Name Resolution in Action. It's worthwhile thinking a bit about what happens when you send your browser to a website. When you enter

http://www.martinguitar.com/
in your browser's address bar, the browser is supposed to send a request to the web server www.martinguitar.com (specifically an HTTP GET request, more to follow). But that can't happen until the browser finds out what IP address goes with that name. In fact, you can enter the IP address directly into the browser's address bar, like this
http://209.235.218.124
... and you'll get the website. If you use the symbolic name, however, the browser first makes a DNS request to a name server to get the IP address for the name www.martinguitars.com, and then actually sends the HTTP GET request to the web server. If you don't have access to a name server, and you know only a web site's URL, not its IP address, you can't access the web site!

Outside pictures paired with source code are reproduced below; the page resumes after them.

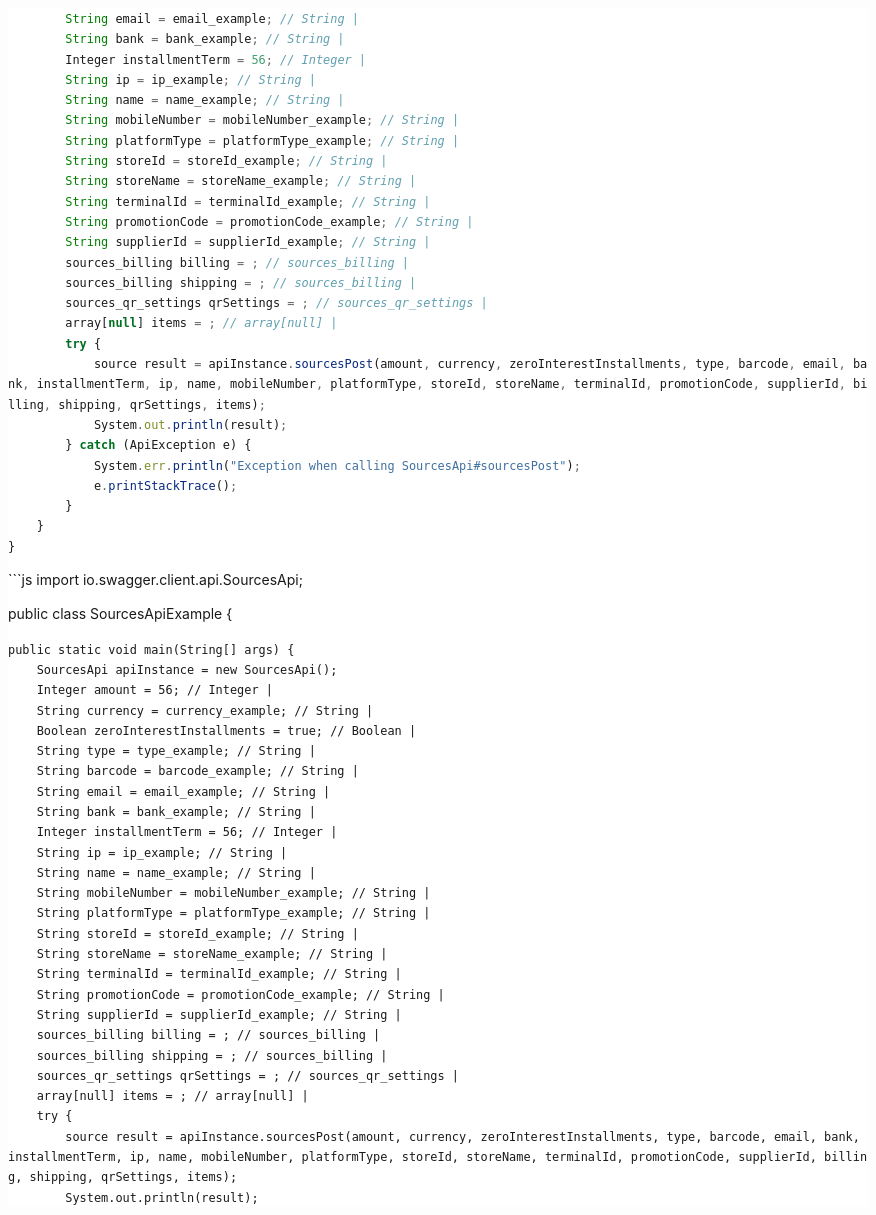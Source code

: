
 ```js
        String email = email_example; // String | 
        String bank = bank_example; // String | 
        Integer installmentTerm = 56; // Integer | 
        String ip = ip_example; // String | 
        String name = name_example; // String | 
        String mobileNumber = mobileNumber_example; // String | 
        String platformType = platformType_example; // String | 
        String storeId = storeId_example; // String | 
        String storeName = storeName_example; // String | 
        String terminalId = terminalId_example; // String | 
        String promotionCode = promotionCode_example; // String | 
        String supplierId = supplierId_example; // String | 
        sources_billing billing = ; // sources_billing | 
        sources_billing shipping = ; // sources_billing | 
        sources_qr_settings qrSettings = ; // sources_qr_settings | 
        array[null] items = ; // array[null] | 
        try {
            source result = apiInstance.sourcesPost(amount, currency, zeroInterestInstallments, type, barcode, email, bank, installmentTerm, ip, name, mobileNumber, platformType, storeId, storeName, terminalId, promotionCode, supplierId, billing, shipping, qrSettings, items);
            System.out.println(result);
        } catch (ApiException e) {
            System.err.println("Exception when calling SourcesApi#sourcesPost");
            e.printStackTrace();
        }
    }
}
```
</div>

<div class="code-block android" id="Create Sources-code-android">
```js
import io.swagger.client.api.SourcesApi;

public class SourcesApiExample {

    public static void main(String[] args) {
        SourcesApi apiInstance = new SourcesApi();
        Integer amount = 56; // Integer | 
        String currency = currency_example; // String | 
        Boolean zeroInterestInstallments = true; // Boolean | 
        String type = type_example; // String | 
        String barcode = barcode_example; // String | 
        String email = email_example; // String | 
        String bank = bank_example; // String | 
        Integer installmentTerm = 56; // Integer | 
        String ip = ip_example; // String | 
        String name = name_example; // String | 
        String mobileNumber = mobileNumber_example; // String | 
        String platformType = platformType_example; // String | 
        String storeId = storeId_example; // String | 
        String storeName = storeName_example; // String | 
        String terminalId = terminalId_example; // String | 
        String promotionCode = promotionCode_example; // String | 
        String supplierId = supplierId_example; // String | 
        sources_billing billing = ; // sources_billing | 
        sources_billing shipping = ; // sources_billing | 
        sources_qr_settings qrSettings = ; // sources_qr_settings | 
        array[null] items = ; // array[null] | 
        try {
            source result = apiInstance.sourcesPost(amount, currency, zeroInterestInstallments, type, barcode, email, bank, installmentTerm, ip, name, mobileNumber, platformType, storeId, storeName, terminalId, promotionCode, supplierId, billing, shipping, qrSettings, items);
            System.out.println(result);
```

DNS servers listen on port 53. DNS uses UDP rather than TCP. If DNS is so crucial to Internet communications, then why does it use an unreliable protocol like UDP. Well, the answer is in the question, since DNS is so crucial to Internet communications, and is used a lot by a majority of hosts on the Internet, then the protocol needs to be efficient. If DNS used TCP, then the overhead associated with TCP would severely reduce the efficiency of networking. This should become clearer once we go through how DNS resolves an IP address from a domain name.

DNS is a complicated system, with millions of servers spread out across the earth. Suppose you query your local name server for www.foo.com. The general scheme works like this: There are 13 root name servers. If your name server doesn't know the IP address of www.foo.com, it sends a query to one of the 13 root name servers, such as the root server for .com. The .com name server will send you to the name server for the foo.com domain, and that name server ought to be able to give the IP address for www.foo.com. If this much traffic was required for every name resolution, the Internet would be a much slower place. Instead, name servers remember in a cache the answers to queries they've answered recently.

From a security perspective it's crucial that DNS works properly. If the name bankwithallmymoney.com gets resolved incorrectly to an IP address owned by a bad guy, I could be in trouble. He could put up a dummy web page that looks just like bankwithallmymoney.com's, but which isn't and he could perhaps steal my password ... and then my money.

HyperText Transfer Protocol (HTTP) and HyperText Transfer Protocol Secure (HTTPS)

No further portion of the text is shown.